>>>>>

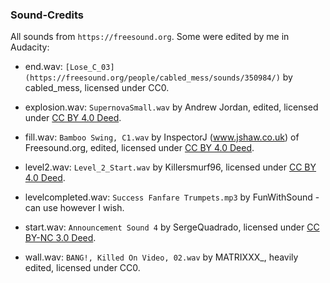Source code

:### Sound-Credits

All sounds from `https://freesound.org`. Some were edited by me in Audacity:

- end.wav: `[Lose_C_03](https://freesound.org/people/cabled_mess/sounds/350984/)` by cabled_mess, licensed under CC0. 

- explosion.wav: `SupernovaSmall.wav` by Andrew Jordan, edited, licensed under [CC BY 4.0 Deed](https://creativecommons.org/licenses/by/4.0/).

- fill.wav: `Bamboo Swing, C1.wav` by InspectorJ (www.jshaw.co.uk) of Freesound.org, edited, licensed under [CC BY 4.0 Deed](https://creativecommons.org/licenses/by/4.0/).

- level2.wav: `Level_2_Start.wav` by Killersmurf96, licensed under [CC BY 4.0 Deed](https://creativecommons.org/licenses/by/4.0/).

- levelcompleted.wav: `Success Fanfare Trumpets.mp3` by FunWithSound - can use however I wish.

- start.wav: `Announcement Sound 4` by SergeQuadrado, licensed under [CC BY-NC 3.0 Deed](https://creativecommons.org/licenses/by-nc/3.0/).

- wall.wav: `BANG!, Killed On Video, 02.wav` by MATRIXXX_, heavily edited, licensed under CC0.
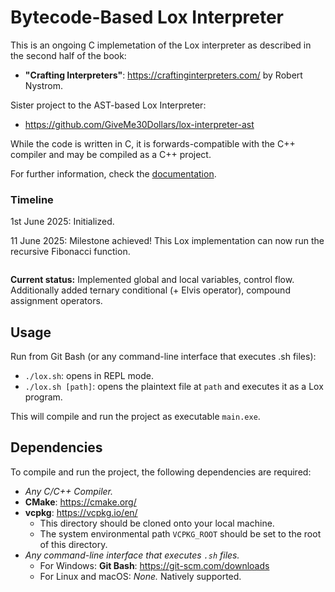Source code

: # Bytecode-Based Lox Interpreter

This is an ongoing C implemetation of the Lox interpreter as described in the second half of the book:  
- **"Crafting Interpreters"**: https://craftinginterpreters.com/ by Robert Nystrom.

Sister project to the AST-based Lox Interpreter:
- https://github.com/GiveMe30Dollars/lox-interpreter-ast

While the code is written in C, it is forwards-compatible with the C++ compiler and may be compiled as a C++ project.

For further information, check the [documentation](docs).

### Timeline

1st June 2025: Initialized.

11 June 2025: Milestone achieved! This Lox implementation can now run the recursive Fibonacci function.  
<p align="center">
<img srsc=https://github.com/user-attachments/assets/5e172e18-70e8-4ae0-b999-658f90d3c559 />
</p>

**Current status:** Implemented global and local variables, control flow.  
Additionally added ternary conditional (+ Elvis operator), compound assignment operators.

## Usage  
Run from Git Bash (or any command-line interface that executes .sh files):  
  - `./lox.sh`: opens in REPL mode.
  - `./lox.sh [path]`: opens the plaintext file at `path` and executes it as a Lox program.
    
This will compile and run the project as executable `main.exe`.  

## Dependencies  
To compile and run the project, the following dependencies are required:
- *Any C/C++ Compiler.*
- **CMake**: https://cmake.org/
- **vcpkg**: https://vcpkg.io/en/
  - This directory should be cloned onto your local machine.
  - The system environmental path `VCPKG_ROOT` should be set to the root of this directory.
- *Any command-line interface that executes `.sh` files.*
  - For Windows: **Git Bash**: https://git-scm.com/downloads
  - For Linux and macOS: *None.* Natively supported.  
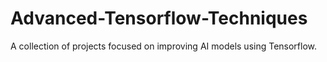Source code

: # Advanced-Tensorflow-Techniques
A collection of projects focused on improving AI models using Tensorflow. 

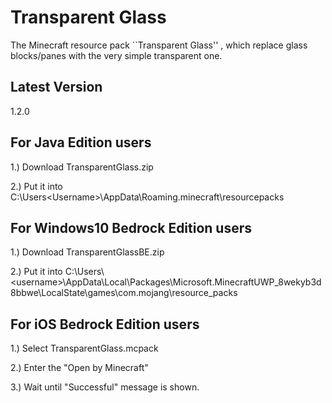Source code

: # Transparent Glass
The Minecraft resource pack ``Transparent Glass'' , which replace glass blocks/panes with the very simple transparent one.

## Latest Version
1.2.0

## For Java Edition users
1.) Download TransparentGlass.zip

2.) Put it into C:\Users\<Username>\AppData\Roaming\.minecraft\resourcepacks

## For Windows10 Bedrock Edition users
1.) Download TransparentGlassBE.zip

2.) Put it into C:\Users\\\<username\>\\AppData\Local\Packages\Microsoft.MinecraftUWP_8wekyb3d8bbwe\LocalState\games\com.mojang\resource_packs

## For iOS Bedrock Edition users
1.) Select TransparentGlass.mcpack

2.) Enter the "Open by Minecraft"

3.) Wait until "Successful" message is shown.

<<<<<

Required work:
The expected output is an exact copy of the lines from the top of the data above through the line containing "a Lox program.", both included, with every picture omitted.

Task solution:
Source code

:### Sound-Credits

All sounds from `https://freesound.org`. Some were edited by me in Audacity:

- end.wav: `[Lose_C_03](https://freesound.org/people/cabled_mess/sounds/350984/)` by cabled_mess, licensed under CC0. 

- explosion.wav: `SupernovaSmall.wav` by Andrew Jordan, edited, licensed under [CC BY 4.0 Deed](https://creativecommons.org/licenses/by/4.0/).

- fill.wav: `Bamboo Swing, C1.wav` by InspectorJ (www.jshaw.co.uk) of Freesound.org, edited, licensed under [CC BY 4.0 Deed](https://creativecommons.org/licenses/by/4.0/).

- level2.wav: `Level_2_Start.wav` by Killersmurf96, licensed under [CC BY 4.0 Deed](https://creativecommons.org/licenses/by/4.0/).

- levelcompleted.wav: `Success Fanfare Trumpets.mp3` by FunWithSound - can use however I wish.

- start.wav: `Announcement Sound 4` by SergeQuadrado, licensed under [CC BY-NC 3.0 Deed](https://creativecommons.org/licenses/by-nc/3.0/).

- wall.wav: `BANG!, Killed On Video, 02.wav` by MATRIXXX_, heavily edited, licensed under CC0.
Source code

: # Bytecode-Based Lox Interpreter

This is an ongoing C implemetation of the Lox interpreter as described in the second half of the book:  
- **"Crafting Interpreters"**: https://craftinginterpreters.com/ by Robert Nystrom.

Sister project to the AST-based Lox Interpreter:
- https://github.com/GiveMe30Dollars/lox-interpreter-ast

While the code is written in C, it is forwards-compatible with the C++ compiler and may be compiled as a C++ project.

For further information, check the [documentation](docs).

### Timeline

1st June 2025: Initialized.

11 June 2025: Milestone achieved! This Lox implementation can now run the recursive Fibonacci function.  
<p align="center">
<img srsc=https://github.com/user-attachments/assets/5e172e18-70e8-4ae0-b999-658f90d3c559 />
</p>

**Current status:** Implemented global and local variables, control flow.  
Additionally added ternary conditional (+ Elvis operator), compound assignment operators.

## Usage  
Run from Git Bash (or any command-line interface that executes .sh files):  
  - `./lox.sh`: opens in REPL mode.
  - `./lox.sh [path]`: opens the plaintext file at `path` and executes it as a Lox program.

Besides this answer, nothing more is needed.